(Stored data entries)
──────────────────────────────

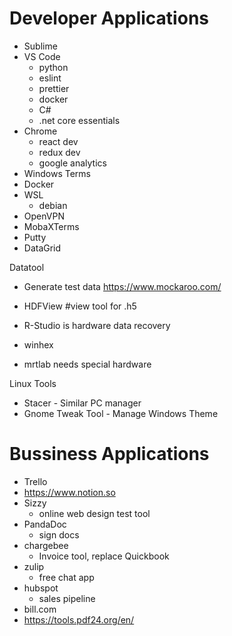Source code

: # Developer Applications
- Sublime
- VS Code
  - python
  - eslint
  - prettier
  - docker
  - C#
  - .net core essentials
- Chrome
  - react dev
  - redux dev
  - google analytics
- Windows Terms
- Docker
- WSL
  - debian
- OpenVPN
- MobaXTerms
- Putty
- DataGrid


Datatool
- Generate test data https://www.mockaroo.com/
- HDFView #view tool for .h5
- R-Studio is hardware data recovery
- winhex


- mrtlab needs special hardware



Linux Tools
- Stacer - Similar PC manager
- Gnome Tweak Tool - Manage Windows Theme

# Bussiness Applications
- Trello
- https://www.notion.so
- Sizzy
  -  online web design test tool
- PandaDoc
    - sign docs
- chargebee
  - Invoice tool, replace Quickbook
- zulip
  - free chat app
- hubspot
  - sales pipeline
- bill.com
- https://tools.pdf24.org/en/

──────────────────────────────

_Work required_:
Say how many lines of the data include the word "https". Nothing other than the number should be given.

_Exercise solution_:
3